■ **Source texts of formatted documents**
<<<<

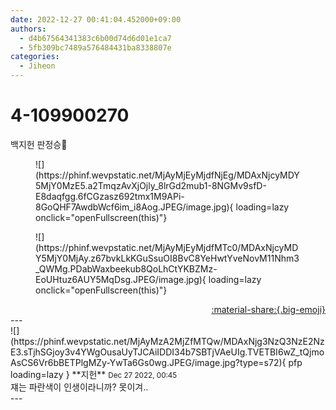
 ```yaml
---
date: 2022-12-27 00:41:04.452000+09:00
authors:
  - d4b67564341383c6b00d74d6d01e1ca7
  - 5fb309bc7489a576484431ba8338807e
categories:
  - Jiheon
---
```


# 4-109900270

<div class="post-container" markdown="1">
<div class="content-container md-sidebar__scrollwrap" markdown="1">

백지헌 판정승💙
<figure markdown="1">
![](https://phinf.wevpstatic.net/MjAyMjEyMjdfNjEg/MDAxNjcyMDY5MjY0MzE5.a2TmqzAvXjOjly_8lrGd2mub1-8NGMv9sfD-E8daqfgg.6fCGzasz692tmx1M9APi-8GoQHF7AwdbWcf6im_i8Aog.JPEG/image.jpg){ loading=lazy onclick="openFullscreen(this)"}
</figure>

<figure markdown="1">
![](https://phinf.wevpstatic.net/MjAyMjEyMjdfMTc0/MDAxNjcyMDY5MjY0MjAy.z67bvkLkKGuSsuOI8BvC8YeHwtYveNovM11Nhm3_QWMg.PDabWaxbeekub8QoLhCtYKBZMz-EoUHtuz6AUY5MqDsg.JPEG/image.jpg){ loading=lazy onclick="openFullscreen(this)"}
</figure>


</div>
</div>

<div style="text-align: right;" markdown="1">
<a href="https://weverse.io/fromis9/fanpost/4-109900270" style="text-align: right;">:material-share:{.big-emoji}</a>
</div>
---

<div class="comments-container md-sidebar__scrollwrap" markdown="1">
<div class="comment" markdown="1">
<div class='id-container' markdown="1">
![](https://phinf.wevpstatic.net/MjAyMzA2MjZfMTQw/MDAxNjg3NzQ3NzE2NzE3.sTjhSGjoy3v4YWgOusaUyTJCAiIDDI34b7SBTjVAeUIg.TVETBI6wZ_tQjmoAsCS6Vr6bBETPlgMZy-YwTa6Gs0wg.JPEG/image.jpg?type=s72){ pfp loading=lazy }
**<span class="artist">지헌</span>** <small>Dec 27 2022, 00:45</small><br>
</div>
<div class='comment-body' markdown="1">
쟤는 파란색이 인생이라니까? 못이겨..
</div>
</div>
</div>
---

>>>>

■ **YOUR TASK**
Find each line in the records above that contains "class", and copy it.

■ **FINISHED EXERCISE**
<div class="post-container" markdown="1">
<div class="content-container md-sidebar__scrollwrap" markdown="1">
<div class="comments-container md-sidebar__scrollwrap" markdown="1">
<div class="comment" markdown="1">
<div class='id-container' markdown="1">
**<span class="artist">지헌</span>** <small>Dec 27 2022, 00:45</small><br>
<div class='comment-body' markdown="1">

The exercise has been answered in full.